The main method of ethnography is known as participant observation, and it is very distinctive as a method. The advantage of chapter 4 is that it discusses what one actually does in the field – which so many textbooks fail to consider. Key elements of participant observation explored here are gaining access, taking time, learning the language, participation and observation, and taking notes. We also address field relations, reflexivity, the notion of ethnography as embodied practice, the building of trust and rapport, and the use of gatekeepers. The chapter concludes with a discussion of the dialectic relationship between participating and observing.
Ethnographers conduct interviews as well as participating and observing. Interviews can take the shape of opportunistic chats, questions that arise on the spur of the moment, one-to-one in-depth interviews, group interviews and all sorts of ways of asking questions and learning about people that fall in between. It is therefore quite difficult to prescribe how an ethnographer should do an interview. Nevertheless, there are some quite distinctive features of an ethnographic approach to interviewing, so chapter 5 deals with that first, before going on to explore the different types of interview available to an ethnographer, including oral-history interviews, autoethnographic accounts and group interviews. Ethnographic interviews are shown to be collaborative rather than interrogative, guided rather than structured, flexible, and usually informal.
Although I prefer not to be too prescriptive about interview styles and techniques, chapter 6 offers some practical guidelines for interviewing, addressing questions such as: how do I get someone to agree to an interview? What is an interview guide? What do I do if they wander off the point? Should I transcribe? How do I test for validity? It includes an example of an interview topic guide, and lots of illustrations of interviewing practice.
chapter 7 explores some of the ways ethnography is responding to changes in the world around us as well as to theoretical, conceptual and thematic developments in the disciplines that guide our work. The chapter therefore introduces advancements in visual, mobile, multi-sited, global and virtual ethnography.
Ethnographic research is iterative-inductive. This is a practice of doing research, informed by a sophisticated inductivism, in which data collection, analysis and writing are not discrete phases, but inextricably linked. Nevertheless, we do reach a point where we move more towards analysis and representation and leave data collection to one side (if only for the moment). chapter 8 deals with this final phase. It explores the spiral model for ethnographic analysis; using computer software; sorting, classifying and describing; the role of concepts and theories; and how to analyse the interaction of structure and agency. It concludes with an in-depth description of the methodology and techniques of grounded theory.
Since the reflexive turn of the 1980s, the production of ethnographic texts has come under careful scrutiny. Ethnographers must now think critically and reflexively about writing and about the contexts of research and writing. chapter 9 thus explores modernist (traditional), post-modern and post-post-modern (or subtle realist) writing styles and their attempts to construct, or to think critically about the construction of, authoritative texts. Through the use of the arguments outlined in the Key ideas, it makes the case for a subtle realist approach to representation informed by the philosophical approaches discussed in chapter 2. The chapter concludes with some reflection on the validity of ethnographic accounts and on the relevance of ethnography beyond the specific case.

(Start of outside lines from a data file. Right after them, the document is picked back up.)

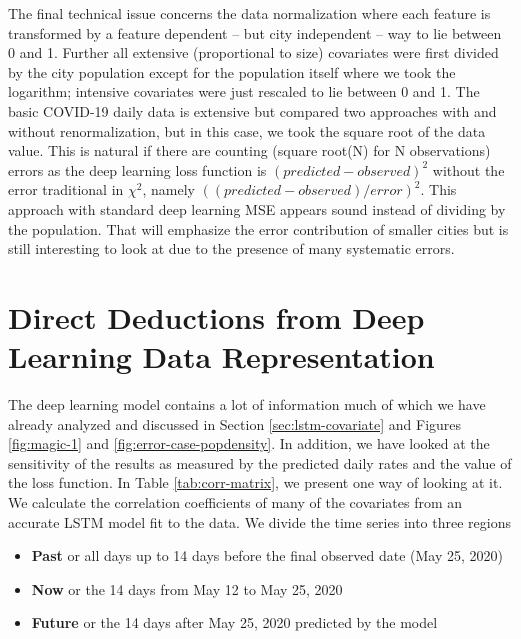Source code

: \documentclass[letterpaper, inpress]{jds} %
\renewcommand{\_}{%
    \textunderscore\hspace{0pt}%
}
\begin{document}
The final technical issue concerns the data normalization where each
feature is transformed by a feature dependent -- but city independent
-- way to lie between 0 and 1. Further all extensive (proportional to
size) covariates were first divided by the city population except for
the population itself where we took the logarithm; intensive
covariates were just rescaled to lie between 0 and 1. The basic
COVID-19 daily data is extensive but compared two approaches with and
without renormalization, but in this case, we took the square root of
the data value.  This is natural if there are counting (square root(N)
for N observations) errors as the deep learning loss function is
$(predicted-observed)^{2}$ without the error traditional in
$\chi^{2}$, namely $((predicted-observed)/error)^{2}$. This approach
with standard deep learning MSE appears sound instead of dividing by
the population. That will emphasize the error contribution of smaller
cities but is still interesting to look at due to the presence of many
systematic errors.


\section{Direct Deductions from Deep Learning Data Representation}

The deep learning model contains a lot of information much of which we
have already analyzed and discussed in Section
\ref{sec:lstm-covariate} and Figures \ref{fig:magic-1} and
\ref{fig:error-case-popdensity}. In addition, we have looked at the
sensitivity of the results as measured by the predicted daily rates
and the value of the loss function. In Table \ref{tab:corr-matrix}, we
present one way of looking at it. We calculate the correlation
coefficients of many of the covariates from an accurate LSTM model fit
to the data. We divide the time series into three regions

\begin{itemize}
\item \textbf{Past} or all days up to 14 days before the final
  observed date (May 25, 2020)
\item \textbf{Now} or the 14 days from May 12 to May 25, 2020
\item \textbf{Future} or the 14 days after May 25, 2020 predicted by
  the model
\end{itemize}
 
\end{document}

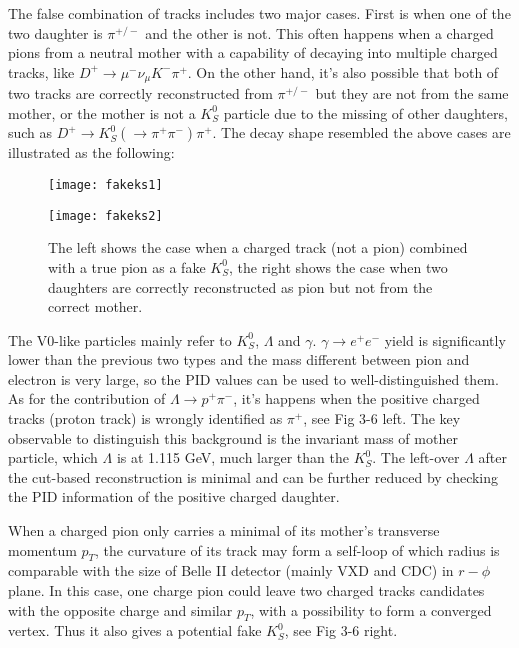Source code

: The false combination of tracks includes two major cases. First is when one of the two daughter is $\pi^{+/-}$ and the other is not. This often happens when a charged pions from a neutral mother with a capability of decaying into multiple charged tracks, like $D^+ \to \mu^- \nu_{\mu} K^- \pi^+$. On the other hand, it's also possible that both of two tracks are correctly reconstructed from $\pi^{+/-}$ but they are not from the same mother, or the mother is not a $K_S^0$ particle due to the missing of other daughters, such as $D^+ \to K_S^0 (  \to \pi^+ \pi^-) \pi^+$. The decay shape resembled the above cases are illustrated as the following:  


\begin{figure}[htpb]
	\begin{minipage}[t]{0.5\linewidth} %
		\centering 
		\texttt{[image: fakeks1]} 
		\label{fig:side:a} 
	\end{minipage}%
	\begin{minipage}[t]{0.5\linewidth} 
		\centering 
		\texttt{[image: fakeks2]} 
		\label{fig:side:b} 
	\end{minipage}%
	
	\caption{The left shows the case when a charged track (not a pion) combined with a true pion as a fake $K_S^0$, the right shows the case when two daughters are correctly reconstructed as pion but not from the correct mother. }
\end{figure}

The V0-like particles mainly refer to $K_S^0$, $\Lambda$ and $\gamma$. $\gamma \to e^+ e^-$ yield is significantly lower than the previous two types and the mass different between pion and electron is very large, so the PID values can be used to well-distinguished them. As for the contribution of $\Lambda \to p^+ \pi^-$, it's happens when the positive charged tracks (proton track) is wrongly identified as $\pi^+$, see Fig 3-6 left. The key observable to distinguish this background is the invariant mass of mother particle, which $\Lambda$ is at 1.115 GeV, much larger than the $K_S^0$. The left-over $\Lambda$ after the cut-based reconstruction is minimal and can be further reduced by checking the PID information of the positive charged daughter. 

When a charged pion only carries a minimal of its mother's transverse momentum $p_T$, the curvature of its track may form a self-loop of which radius is comparable with the size of Belle II detector (mainly VXD and CDC) in $r-\phi$ plane. In this case, one charge pion could leave two charged tracks candidates with the opposite charge and similar $p_T$, with a possibility to form a converged vertex. Thus it also gives a potential fake $K_S^0$, see Fig 3-6 right.

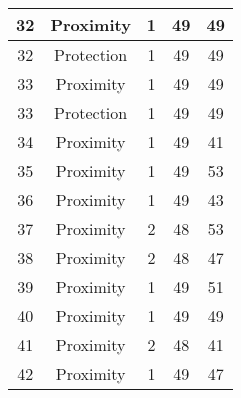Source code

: \documentclass[results.tex]{subfiles}
\begin{document}
\begin{center}
\begin{tabular}{| c || c | c | c | c |}
            \hline
            32                      & Proximity                    & 1                      & 49                      & 49                   \\
            \hline
            32                      & Protection                   & 1                      & 49                      & 49                   \\
            \hline
            33                      & Proximity                    & 1                      & 49                      & 49                   \\
            \hline
            33                      & Protection                   & 1                      & 49                      & 49                   \\
            \hline
            34                      & Proximity                    & 1                      & 49                      & 41                   \\
            \hline
            35                      & Proximity                    & 1                      & 49                      & 53                   \\
            \hline
            36                      & Proximity                    & 1                      & 49                      & 43                   \\
            \hline
            37                      & Proximity                    & 2                      & 48                      & 53                   \\
            \hline
            38                      & Proximity                    & 2                      & 48                      & 47                   \\
            \hline
            39                      & Proximity                    & 1                      & 49                      & 51                   \\
            \hline
            40                      & Proximity                    & 1                      & 49                      & 49                   \\
            \hline
            41                      & Proximity                    & 2                      & 48                      & 41                   \\
            \hline
            42                      & Proximity                    & 1                      & 49                      & 47                   \\

\end{tabular}
\end{center}
\end{document}
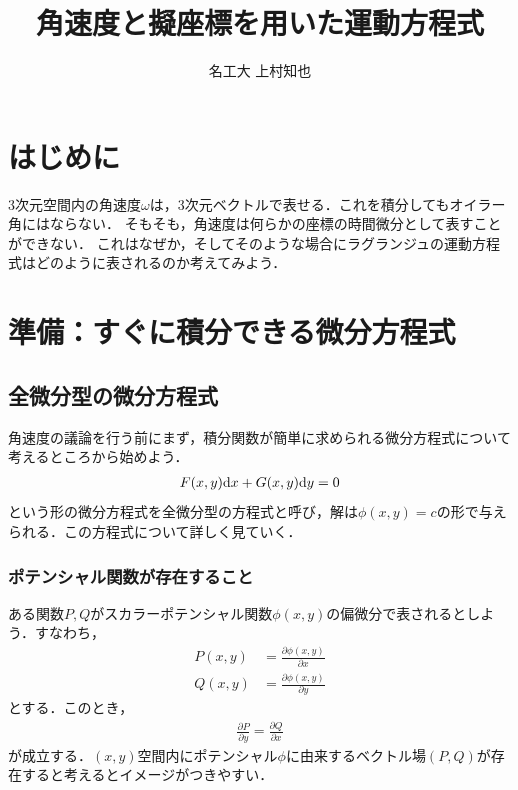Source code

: \documentclass[a4j,10pt]{jsarticle}
\begin{document}
\title{角速度と擬座標を用いた運動方程式}
\author{名工大 上村知也}
\setlength{\baselineskip}{4.4mm}	%
\maketitle
\section{はじめに}
3次元空間内の角速度$\omega$は，3次元ベクトルで表せる．これを積分してもオイラー角にはならない．
そもそも，角速度は何らかの座標の時間微分として表すことができない．
これはなぜか，そしてそのような場合にラグランジュの運動方程式はどのように表されるのか考えてみよう．

\section{準備：すぐに積分できる微分方程式}

\subsection{全微分型の微分方程式}

角速度の議論を行う前にまず，積分関数が簡単に求められる微分方程式について考えるところから始めよう．
\begin{align}
    F(x,y){\rm d} x + G(x,y){\rm d} y=0
    \label{eq:zenbibun}  
\end{align}
という形の微分方程式を全微分型の方程式と呼び，解は$\phi(x,y) = c$の形で与えられる．この方程式について詳しく見ていく．

\subsubsection*{ポテンシャル関数が存在すること}
ある関数$P, Q$がスカラーポテンシャル関数$\phi(x,y)$の偏微分で表されるとしよう．すなわち，
\begin{subequations}
    \begin{align}
        P(x,y) &= \frac{\partial \phi(x,y)}{\partial x}\\
        Q(x,y) &= \frac{\partial \phi(x,y)}{\partial y}
    \end{align}
\end{subequations}
とする．このとき，
\begin{align}
    \frac{\partial P}{\partial y} = \frac{\partial Q}{\partial x}    
\end{align}
が成立する．$(x,y)$空間内にポテンシャル$\phi$に由来するベクトル場$(P,Q)$が存在すると考えるとイメージがつきやすい．
\end{document}
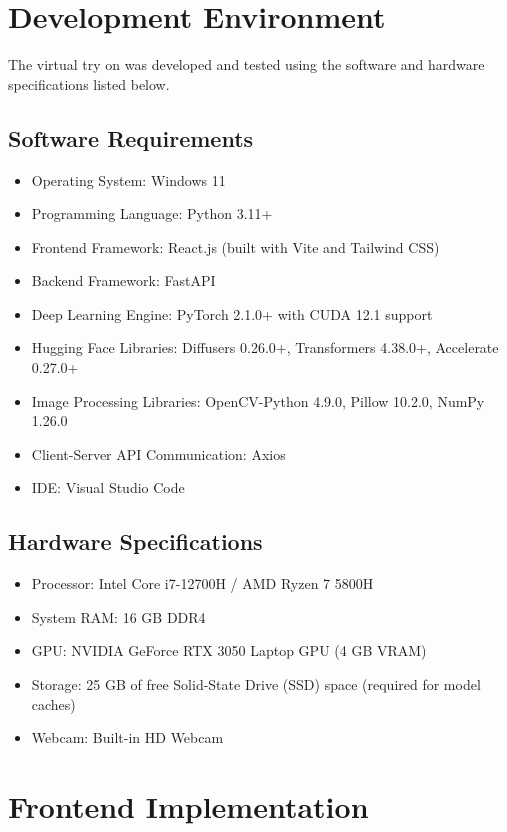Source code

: \documentclass[12pt, a4paper]{report}
\begin{document}
\section{Development Environment}

The virtual try on was developed and tested using the software and hardware specifications listed below.

\subsection{Software Requirements}

\begin{itemize}
\item Operating System: Windows 11
\item Programming Language: Python 3.11+
\item Frontend Framework: React.js (built with Vite and Tailwind CSS)
\item Backend Framework: FastAPI
\item Deep Learning Engine: PyTorch 2.1.0+ with CUDA 12.1 support
\item Hugging Face Libraries: Diffusers 0.26.0+, Transformers 4.38.0+, Accelerate 0.27.0+
\item Image Processing Libraries: OpenCV-Python 4.9.0, Pillow 10.2.0, NumPy 1.26.0
\item Client-Server API Communication: Axios
\item IDE: Visual Studio Code
\end{itemize}

\subsection{Hardware Specifications}

\begin{itemize}
\item Processor: Intel Core i7-12700H / AMD Ryzen 7 5800H
\item System RAM: 16 GB DDR4
\item GPU: NVIDIA GeForce RTX 3050 Laptop GPU (4 GB VRAM)
\item Storage: 25 GB of free Solid-State Drive (SSD) space (required for model caches)
\item Webcam: Built-in HD Webcam
\end{itemize}

\section{Frontend Implementation}
\end{document}
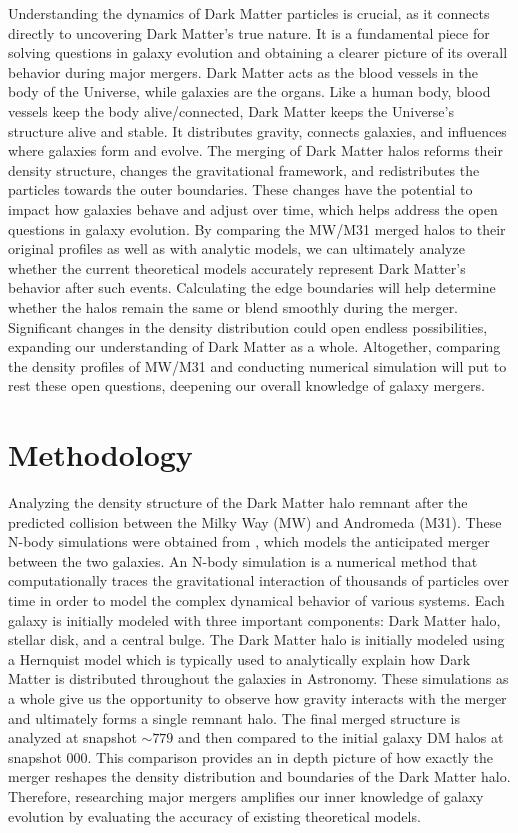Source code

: \documentclass[fleqn,usenatbib]{mnras}
\begin{document}
Understanding the dynamics of Dark Matter particles is crucial, as it connects directly to uncovering Dark Matter's true nature. It is a fundamental piece for solving questions in galaxy evolution and obtaining a clearer picture of its overall behavior during major mergers. Dark Matter acts as the blood vessels in the body of the Universe, while galaxies are the organs. Like a human body, blood vessels keep the body alive/connected, Dark Matter keeps the Universe's structure alive and stable. It distributes gravity, connects galaxies, and influences where galaxies form and evolve. The merging of Dark Matter halos reforms their density structure, changes the gravitational framework, and redistributes the particles towards the outer boundaries. These changes have the potential to impact how galaxies behave and adjust over time, which helps address the open questions in galaxy evolution. By comparing the MW/M31 merged halos to their original profiles as well as with analytic models, we can ultimately analyze whether the current theoretical models accurately represent Dark Matter's behavior after such events. Calculating the edge boundaries will help determine whether the halos remain the same or blend smoothly during the merger. Significant changes in the density distribution could open endless possibilities, expanding our understanding of Dark Matter as a whole. Altogether, comparing the density profiles of MW/M31 and conducting numerical simulation will put to rest these open questions, deepening our overall knowledge of galaxy mergers.
\section{Methodology}
Analyzing the density structure of the Dark Matter halo remnant after the predicted collision between the Milky Way (MW) and Andromeda (M31). These N-body simulations were obtained from \citep{2012Van}, which models the anticipated merger between the two galaxies. An N-body simulation is a numerical method that computationally traces the gravitational interaction of thousands of particles over time in order to model the complex dynamical behavior of various systems. Each galaxy is initially modeled with three important components: Dark Matter halo, stellar disk, and a central bulge. The Dark Matter halo is initially modeled using a Hernquist model which is typically used to analytically explain how Dark Matter is distributed throughout the galaxies in Astronomy. These simulations as a whole give us the opportunity to observe how gravity interacts with the merger and ultimately forms a single remnant halo. The final merged structure is analyzed at snapshot $\sim 779$ and then compared to the initial galaxy DM halos at snapshot 000. This comparison provides an in depth picture of how exactly the merger reshapes the density distribution and boundaries of the Dark Matter halo. Therefore, researching major mergers amplifies our inner knowledge of galaxy evolution by evaluating the accuracy of existing theoretical models. 
\end{document}
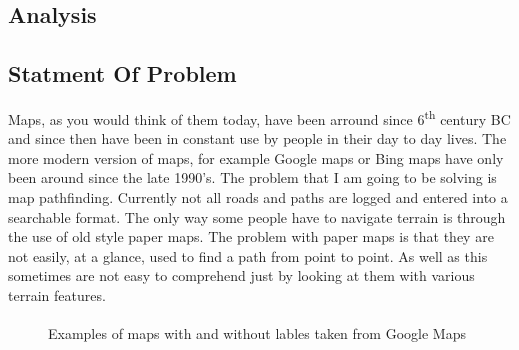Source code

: \begin{flushleft}
    \section{Analysis} 
        \subsection{Statment Of Problem}
        \large
        \bk
        Maps, as you would think of them today, have been arround since 6\textsuperscript{th} century BC and since then have been in constant use by people in their day to day lives. 
        The more modern version of maps, for example Google maps or Bing maps have only been around since the late 1990's. The problem that I am going to be solving is map pathfinding.
        Currently not all roads and paths are logged and entered into a searchable format. The only way some people have to navigate terrain is through the use of old style paper maps.
        The problem with paper maps is that they are not easily, at a glance, used to find a path from point to point. As well as this sometimes are not easy to comprehend just by looking 
        at them with various terrain features. \\
        
        \bk
        \begin{figure}[h]
            \centering
            \qquad
            \caption*{Examples of maps with and without lables taken from Google Maps\textsuperscript{\textcopyright}}
        \end{figure}
        \bk


\end{flushleft}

Each chapter ends with suggestions for further reading and recommends exercises for readers to undertake on their own or in small groups (perhaps in classroom settings). If students work through the classroom exercises for each chapter, they will be equipped to undertake independently a theoretically-informed ethnographic study, to analyse and write it up with a critical reflexivity towards representational forms, and be in a position to defend the validity and reliability of their work.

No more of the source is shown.